**Information:**

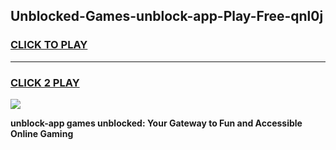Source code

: 
## Unblocked-Games-unblock-app-Play-Free-qnl0j
<h3>
<a href="https://premium76.site?title=unblock-app&ref=23A">CLICK TO PLAY</a></h3>
<hr>

<h3>
<a href="https://premium76.site?title=unblock-app&ref=23A">CLICK 2 PLAY</a>
  
</h3>

<a href="https://premium76.site?title=unblock-app&ref=23A"><img src="https://clearcache.store/games.png"></a>


**unblock-app games unblocked: Your Gateway to Fun and Accessible Online Gaming**
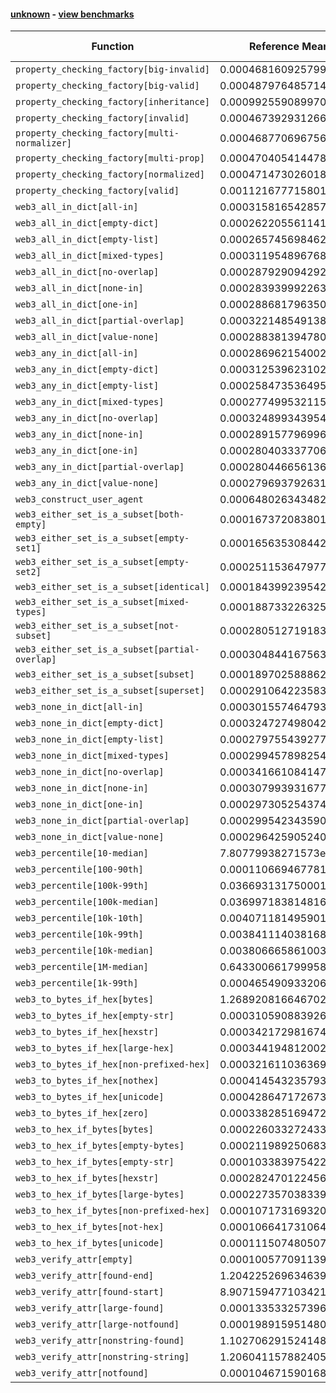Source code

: #### [unknown](https://github.com/BobTheBuidler/faster-web3.py/blob/faster/unknown) - [view benchmarks](https://github.com/BobTheBuidler/faster-web3.py/blob/faster/unknown)

| Function | Reference Mean | Faster Mean | % Change | Speedup (%) | x Faster | Faster |
|----------|---------------|-------------|----------|-------------|----------|--------|
| `property_checking_factory[big-invalid]` | 0.0004681609257991717 | 0.0004678189782838318 | 0.07% | 0.07% | 1.00x | ✅ |
| `property_checking_factory[big-valid]` | 0.00048797648571431257 | 0.0004659451380831129 | 4.51% | 4.73% | 1.05x | ✅ |
| `property_checking_factory[inheritance]` | 0.0009925590899702858 | 0.0009987221393201664 | -0.62% | -0.62% | 0.99x | ❌ |
| `property_checking_factory[invalid]` | 0.0004673929312666211 | 0.0004681195984442996 | -0.16% | -0.16% | 1.00x | ❌ |
| `property_checking_factory[multi-normalizer]` | 0.00046877069675657705 | 0.00047046416649917325 | -0.36% | -0.36% | 1.00x | ❌ |
| `property_checking_factory[multi-prop]` | 0.0004704054144789542 | 0.0004713753925669123 | -0.21% | -0.21% | 1.00x | ❌ |
| `property_checking_factory[normalized]` | 0.0004714730260183828 | 0.0004848745293527294 | -2.84% | -2.76% | 0.97x | ❌ |
| `property_checking_factory[valid]` | 0.0011216777158010497 | 0.0010619874789362046 | 5.32% | 5.62% | 1.06x | ✅ |
| `web3_all_in_dict[all-in]` | 0.0003158165428572722 | 0.00031320408766941923 | 0.83% | 0.83% | 1.01x | ✅ |
| `web3_all_in_dict[empty-dict]` | 0.0002622055611412492 | 0.0002620551317275003 | 0.06% | 0.06% | 1.00x | ✅ |
| `web3_all_in_dict[empty-list]` | 0.00026574569846266657 | 0.0002646679803551744 | 0.41% | 0.41% | 1.00x | ✅ |
| `web3_all_in_dict[mixed-types]` | 0.00031195489676896494 | 0.00031017208615308645 | 0.57% | 0.57% | 1.01x | ✅ |
| `web3_all_in_dict[no-overlap]` | 0.0002879290942923978 | 0.000282197633084562 | 1.99% | 2.03% | 1.02x | ✅ |
| `web3_all_in_dict[none-in]` | 0.00028393999226343703 | 0.00028474482963100357 | -0.28% | -0.28% | 1.00x | ❌ |
| `web3_all_in_dict[one-in]` | 0.0002886817963503339 | 0.0002888564509450901 | -0.06% | -0.06% | 1.00x | ❌ |
| `web3_all_in_dict[partial-overlap]` | 0.0003221485491389545 | 0.0003205235822341848 | 0.50% | 0.51% | 1.01x | ✅ |
| `web3_all_in_dict[value-none]` | 0.00028838139478081214 | 0.0002866455207852514 | 0.60% | 0.61% | 1.01x | ✅ |
| `web3_any_in_dict[all-in]` | 0.00028696215400272386 | 0.0002849772830881344 | 0.69% | 0.70% | 1.01x | ✅ |
| `web3_any_in_dict[empty-dict]` | 0.0003125396231029061 | 0.0003267209064351479 | -4.54% | -4.34% | 0.96x | ❌ |
| `web3_any_in_dict[empty-list]` | 0.00025847353649583767 | 0.0002698165507295173 | -4.39% | -4.20% | 0.96x | ❌ |
| `web3_any_in_dict[mixed-types]` | 0.000277499532115111 | 0.00029345265846867166 | -5.75% | -5.44% | 0.95x | ❌ |
| `web3_any_in_dict[no-overlap]` | 0.00032489934395465856 | 0.0003265644179741075 | -0.51% | -0.51% | 0.99x | ❌ |
| `web3_any_in_dict[none-in]` | 0.0002891577969963968 | 0.00029041353543328446 | -0.43% | -0.43% | 1.00x | ❌ |
| `web3_any_in_dict[one-in]` | 0.0002804033377065364 | 0.00029447486010016034 | -5.02% | -4.78% | 0.95x | ❌ |
| `web3_any_in_dict[partial-overlap]` | 0.00028044665613669587 | 0.0003600535010686011 | -28.39% | -22.11% | 0.78x | ❌ |
| `web3_any_in_dict[value-none]` | 0.0002796937926310505 | 0.0002805192229707932 | -0.30% | -0.29% | 1.00x | ❌ |
| `web3_construct_user_agent` | 0.000648026343482852 | 0.0006482194612391353 | -0.03% | -0.03% | 1.00x | ❌ |
| `web3_either_set_is_a_subset[both-empty]` | 0.0001673720838011912 | 0.000167693406435521 | -0.19% | -0.19% | 1.00x | ❌ |
| `web3_either_set_is_a_subset[empty-set1]` | 0.00016563530844292219 | 0.00016700459973009317 | -0.83% | -0.82% | 0.99x | ❌ |
| `web3_either_set_is_a_subset[empty-set2]` | 0.0002511536479777912 | 0.00025002410043292527 | 0.45% | 0.45% | 1.00x | ✅ |
| `web3_either_set_is_a_subset[identical]` | 0.00018439923954269243 | 0.00018616061508489162 | -0.96% | -0.95% | 0.99x | ❌ |
| `web3_either_set_is_a_subset[mixed-types]` | 0.00018873322632509052 | 0.00019174429667591933 | -1.60% | -1.57% | 0.98x | ❌ |
| `web3_either_set_is_a_subset[not-subset]` | 0.0002805127191837206 | 0.0002807926105474294 | -0.10% | -0.10% | 1.00x | ❌ |
| `web3_either_set_is_a_subset[partial-overlap]` | 0.00030484416756308805 | 0.0003061019103811911 | -0.41% | -0.41% | 1.00x | ❌ |
| `web3_either_set_is_a_subset[subset]` | 0.00018970258886276176 | 0.00019064701279280323 | -0.50% | -0.50% | 1.00x | ❌ |
| `web3_either_set_is_a_subset[superset]` | 0.0002910642235837146 | 0.0002919224853334257 | -0.29% | -0.29% | 1.00x | ❌ |
| `web3_none_in_dict[all-in]` | 0.00030155746479350185 | 0.00030399490583433764 | -0.81% | -0.80% | 0.99x | ❌ |
| `web3_none_in_dict[empty-dict]` | 0.00032472749804250987 | 0.0003208362894917598 | 1.20% | 1.21% | 1.01x | ✅ |
| `web3_none_in_dict[empty-list]` | 0.0002797554392776485 | 0.0002800481987113681 | -0.10% | -0.10% | 1.00x | ❌ |
| `web3_none_in_dict[mixed-types]` | 0.00029945789825400616 | 0.00029539143981871253 | 1.36% | 1.38% | 1.01x | ✅ |
| `web3_none_in_dict[no-overlap]` | 0.0003416610841474493 | 0.0003441355566056393 | -0.72% | -0.72% | 0.99x | ❌ |
| `web3_none_in_dict[none-in]` | 0.00030799393167746516 | 0.0003074468393904556 | 0.18% | 0.18% | 1.00x | ✅ |
| `web3_none_in_dict[one-in]` | 0.000297305254374452 | 0.0002984932039639526 | -0.40% | -0.40% | 1.00x | ❌ |
| `web3_none_in_dict[partial-overlap]` | 0.00029954234359078335 | 0.00029936593377007266 | 0.06% | 0.06% | 1.00x | ✅ |
| `web3_none_in_dict[value-none]` | 0.00029642590524022394 | 0.0002940610009060214 | 0.80% | 0.80% | 1.01x | ✅ |
| `web3_percentile[10-median]` | 7.80779938271573e-05 | 7.554413466660968e-05 | 3.25% | 3.35% | 1.03x | ✅ |
| `web3_percentile[100-90th]` | 0.00011066946778197915 | 0.00010908621757957352 | 1.43% | 1.45% | 1.01x | ✅ |
| `web3_percentile[100k-99th]` | 0.03669313175000103 | 0.03676102485715254 | -0.19% | -0.18% | 1.00x | ❌ |
| `web3_percentile[100k-median]` | 0.03699718381481624 | 0.037004320518521865 | -0.02% | -0.02% | 1.00x | ❌ |
| `web3_percentile[10k-10th]` | 0.0040711814959015335 | 0.004031805008196909 | 0.97% | 0.98% | 1.01x | ✅ |
| `web3_percentile[10k-99th]` | 0.003841114038168737 | 0.003815426007754697 | 0.67% | 0.67% | 1.01x | ✅ |
| `web3_percentile[10k-median]` | 0.0038066658610038397 | 0.0037345628850572487 | 1.89% | 1.93% | 1.02x | ✅ |
| `web3_percentile[1M-median]` | 0.6433006617999582 | 0.6634075130000383 | -3.13% | -3.03% | 0.97x | ❌ |
| `web3_percentile[1k-99th]` | 0.00046549093320694617 | 0.0004633284749150948 | 0.46% | 0.47% | 1.00x | ✅ |
| `web3_to_bytes_if_hex[bytes]` | 1.2689208166467028e-05 | 1.3019468612999579e-05 | -2.60% | -2.54% | 0.97x | ❌ |
| `web3_to_bytes_if_hex[empty-str]` | 0.00031059088392601763 | 4.387345566953839e-05 | 85.87% | 607.92% | 7.08x | ✅ |
| `web3_to_bytes_if_hex[hexstr]` | 0.0003421729816742785 | 5.394915915167033e-05 | 84.23% | 534.25% | 6.34x | ✅ |
| `web3_to_bytes_if_hex[large-hex]` | 0.00034419481200223393 | 5.825836111842994e-05 | 83.07% | 490.81% | 5.91x | ✅ |
| `web3_to_bytes_if_hex[non-prefixed-hex]` | 0.00032161103636947364 | 5.012452256021557e-05 | 84.41% | 541.62% | 6.42x | ✅ |
| `web3_to_bytes_if_hex[nothex]` | 0.00041454323579351814 | 0.00023218095978951245 | 43.99% | 78.54% | 1.79x | ✅ |
| `web3_to_bytes_if_hex[unicode]` | 0.0004286471726732908 | 0.00023946947977355662 | 44.13% | 79.00% | 1.79x | ✅ |
| `web3_to_bytes_if_hex[zero]` | 0.00033828516947204134 | 5.26998409763143e-05 | 84.42% | 541.91% | 6.42x | ✅ |
| `web3_to_hex_if_bytes[bytes]` | 0.0002260332724331051 | 5.8236959369098794e-05 | 74.24% | 288.13% | 3.88x | ✅ |
| `web3_to_hex_if_bytes[empty-bytes]` | 0.0002119892506839872 | 4.665669107922559e-05 | 77.99% | 354.36% | 4.54x | ✅ |
| `web3_to_hex_if_bytes[empty-str]` | 0.00010338397542264132 | 0.00010102823341494942 | 2.28% | 2.33% | 1.02x | ✅ |
| `web3_to_hex_if_bytes[hexstr]` | 0.0002824701224564987 | 4.534494850507168e-05 | 83.95% | 522.94% | 6.23x | ✅ |
| `web3_to_hex_if_bytes[large-bytes]` | 0.00022735703833995125 | 5.9475499257660843e-05 | 73.84% | 282.27% | 3.82x | ✅ |
| `web3_to_hex_if_bytes[non-prefixed-hex]` | 0.00010717316932078236 | 0.0001044786318262966 | 2.51% | 2.58% | 1.03x | ✅ |
| `web3_to_hex_if_bytes[not-hex]` | 0.00010664173106454967 | 0.0001037398175409659 | 2.72% | 2.80% | 1.03x | ✅ |
| `web3_to_hex_if_bytes[unicode]` | 0.00011150748050705552 | 0.00010896230881462709 | 2.28% | 2.34% | 1.02x | ✅ |
| `web3_verify_attr[empty]` | 0.00010057709113996611 | 0.00010181202247533731 | -1.23% | -1.21% | 0.99x | ❌ |
| `web3_verify_attr[found-end]` | 1.2042252696346398e-05 | 1.1119771365725151e-05 | 7.66% | 8.30% | 1.08x | ✅ |
| `web3_verify_attr[found-start]` | 8.907159477103421e-06 | 9.228454095818316e-06 | -3.61% | -3.48% | 0.97x | ❌ |
| `web3_verify_attr[large-found]` | 0.00013353325739672727 | 0.00012614277949036498 | 5.53% | 5.86% | 1.06x | ✅ |
| `web3_verify_attr[large-notfound]` | 0.00019891595148012736 | 0.00019876869168211934 | 0.07% | 0.07% | 1.00x | ✅ |
| `web3_verify_attr[nonstring-found]` | 1.1027062915241488e-05 | 1.1362271763465375e-05 | -3.04% | -2.95% | 0.97x | ❌ |
| `web3_verify_attr[nonstring-string]` | 1.2060411578824053e-05 | 1.2480419474133503e-05 | -3.48% | -3.37% | 0.97x | ❌ |
| `web3_verify_attr[notfound]` | 0.00010467159016804005 | 0.00010606836297541761 | -1.33% | -1.32% | 0.99x | ❌ |
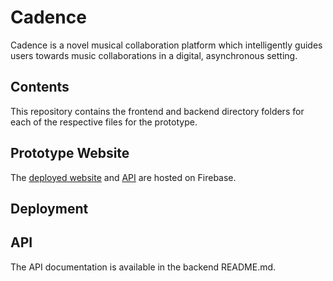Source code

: # Cadence

Cadence is a novel musical collaboration platform which intelligently guides users towards music collaborations in a digital, asynchronous setting.

## Contents

This repository contains the frontend and backend directory folders for each of the respective files for the prototype.

## Prototype Website

The [deployed website](http://deco3500-cadence.web.app/) and [API](https://cadence-ycbhlxrlga-uc.a.run.app/) are hosted on Firebase. 

## Deployment

## API

The API documentation is available in the backend README.md.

**Exercise brief:**
Show all lines of the material in which the word "CLICK" can be found.

**Answer section:**
<a href="https://premium76.site?title=unblock-app&ref=23A">CLICK TO PLAY</a></h3>
<a href="https://premium76.site?title=unblock-app&ref=23A">CLICK 2 PLAY</a>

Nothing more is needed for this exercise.